Local Edition runs underneath 691 Market Street, in the basement of the old Hearst newspaper building, and leans hard into that history: vintage presses, typewriters under glass, and a low-ceiling room that feels like a press archive someone turned into a bar.
The hook is not the theme, though. It is the music. Local Edition books live jazz and swing nightly with no cover charge, which makes it one of the few downtown rooms where the band is the main event rather than background noise. AFAR's San Francisco guide singles out the nightly live program as the reason to come.
The space is deep and dim, all leather banquettes and brass, with sightlines built around the stage rather than the bar. It fills early on weekends because the seats near the band go first. Arrive by seven if you want a booth within earshot of the music.

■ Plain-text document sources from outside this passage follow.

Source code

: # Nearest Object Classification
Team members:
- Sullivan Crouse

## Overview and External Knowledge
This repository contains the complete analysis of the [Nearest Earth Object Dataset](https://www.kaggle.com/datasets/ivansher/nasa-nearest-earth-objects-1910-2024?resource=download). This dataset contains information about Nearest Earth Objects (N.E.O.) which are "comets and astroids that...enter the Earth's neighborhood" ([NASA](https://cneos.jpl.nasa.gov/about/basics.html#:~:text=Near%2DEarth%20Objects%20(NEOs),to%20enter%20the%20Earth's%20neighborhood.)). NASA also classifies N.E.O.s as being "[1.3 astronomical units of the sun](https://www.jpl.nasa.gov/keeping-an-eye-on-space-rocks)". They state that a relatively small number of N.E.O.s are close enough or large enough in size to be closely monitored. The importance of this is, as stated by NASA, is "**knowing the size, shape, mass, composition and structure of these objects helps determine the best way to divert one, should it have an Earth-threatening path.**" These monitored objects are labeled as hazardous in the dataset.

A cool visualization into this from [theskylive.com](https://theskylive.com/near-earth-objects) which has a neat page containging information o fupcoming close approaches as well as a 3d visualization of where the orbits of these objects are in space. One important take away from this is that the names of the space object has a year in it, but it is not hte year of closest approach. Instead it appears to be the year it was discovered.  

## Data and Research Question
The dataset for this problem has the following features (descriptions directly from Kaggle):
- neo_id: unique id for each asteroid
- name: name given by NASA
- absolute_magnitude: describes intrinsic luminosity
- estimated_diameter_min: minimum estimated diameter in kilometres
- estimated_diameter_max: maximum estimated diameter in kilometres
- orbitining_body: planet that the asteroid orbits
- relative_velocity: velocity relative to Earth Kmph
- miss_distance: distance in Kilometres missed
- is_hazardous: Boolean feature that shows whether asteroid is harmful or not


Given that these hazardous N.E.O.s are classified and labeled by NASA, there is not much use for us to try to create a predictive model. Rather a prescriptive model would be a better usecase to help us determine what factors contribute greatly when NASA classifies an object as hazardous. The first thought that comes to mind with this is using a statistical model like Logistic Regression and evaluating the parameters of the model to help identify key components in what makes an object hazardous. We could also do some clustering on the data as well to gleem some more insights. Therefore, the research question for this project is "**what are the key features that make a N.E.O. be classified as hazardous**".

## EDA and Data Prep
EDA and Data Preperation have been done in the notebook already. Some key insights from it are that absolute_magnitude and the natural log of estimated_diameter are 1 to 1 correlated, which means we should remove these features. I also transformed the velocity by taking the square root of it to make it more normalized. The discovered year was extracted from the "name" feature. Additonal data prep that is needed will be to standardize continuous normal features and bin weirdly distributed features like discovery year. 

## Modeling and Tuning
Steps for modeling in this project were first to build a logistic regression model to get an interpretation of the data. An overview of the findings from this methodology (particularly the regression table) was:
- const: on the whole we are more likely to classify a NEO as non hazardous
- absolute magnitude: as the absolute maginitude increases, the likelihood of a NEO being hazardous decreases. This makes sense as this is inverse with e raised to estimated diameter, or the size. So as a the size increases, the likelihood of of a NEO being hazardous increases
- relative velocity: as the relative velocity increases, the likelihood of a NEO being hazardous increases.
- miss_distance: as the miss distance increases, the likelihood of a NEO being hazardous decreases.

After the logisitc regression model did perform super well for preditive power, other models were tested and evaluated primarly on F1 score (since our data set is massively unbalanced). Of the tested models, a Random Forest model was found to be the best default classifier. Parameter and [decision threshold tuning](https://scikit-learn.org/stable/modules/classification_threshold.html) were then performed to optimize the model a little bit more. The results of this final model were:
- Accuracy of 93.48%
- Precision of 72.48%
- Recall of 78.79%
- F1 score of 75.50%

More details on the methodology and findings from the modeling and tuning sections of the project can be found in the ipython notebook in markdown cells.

Order classics done straight. The Manhattans and old fashioneds are the safe, strong center of the list, and the house cocktails stay spirit-forward rather than fussy. Expect downtown San Francisco pricing in the high-teens per drink. Skip the busiest Friday window after ten unless you are happy standing, because the room goes two-deep fast.
This is a bar for a jazz-led date, a pre-show drink near Montgomery, or out-of-town guests who want one room that feels unmistakably San Francisco. It is a poor fit for a loud group catch-up, since the whole point is to hear the band.
Best time to go is a weeknight, when the booths are open and the set list breathes. The entrance is easy to miss from Market Street, so look for the stairwell down rather than a storefront.
The newspaper conceit runs deeper than decoration. The room sits in the old Hearst building, and the bar leans on that lineage with press iconography, archived front pages, and a back-bar that reads like a print morgue someone wired for sound. It is a theme the venue has held for more than a decade, which is why it lands as earned rather than costume.
The music calendar is the thing to plan around. Different bands rotate through the week, and the no-cover policy means the cost of a wrong night is one drink rather than a ticket. The early sets on weeknights are the ones to catch, before the room turns into a wall of standing drinkers and the sightlines to the stage close up.
Service can slow when the band pulls a crowd, a recurring note across the venue's 1,799 Google reviews, so order a spirit-forward classic that holds rather than something that needs a long build. The crowd skews downtown after-work early, then shifts toward a date and night-out mix as the sets build. Tourists find it through guidebooks, but locals keep it on the list because the live program stays consistent.
Pair it with the city's other cellar rooms. Try Bourbon and Branch in San Francisco for a stricter speakeasy ritual, Pacific Cocktail Haven in San Francisco for a modern menu, or Smuggler's Cove in San Francisco for tiki across town. See the full best cocktail bars in San Francisco ranking, the San Francisco live music bars guide, or browse cocktail bars near me.
Getting there is easy. The bar sits on Market Street between Third and Kearny, a two-minute walk from the Montgomery Street BART and Muni station, which makes it a natural first or last stop on a downtown night. Look for the stairwell entrance rather than a lit storefront, since the room is built to stay below the sidewalk.